#### [Stored items]
◇ ◇ ◇ ◇ ◇

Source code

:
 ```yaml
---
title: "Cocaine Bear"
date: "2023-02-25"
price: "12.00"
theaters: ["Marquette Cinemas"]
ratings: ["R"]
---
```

◇ ◇ ◇ ◇ ◇

#### [TASK DESCRIPTION]
Reply by returning the full set of records above exactly.

#### [FINAL ANSWER]
Source code

:
 ```yaml
---
title: "Cocaine Bear"
date: "2023-02-25"
price: "12.00"
theaters: ["Marquette Cinemas"]
ratings: ["R"]
---
```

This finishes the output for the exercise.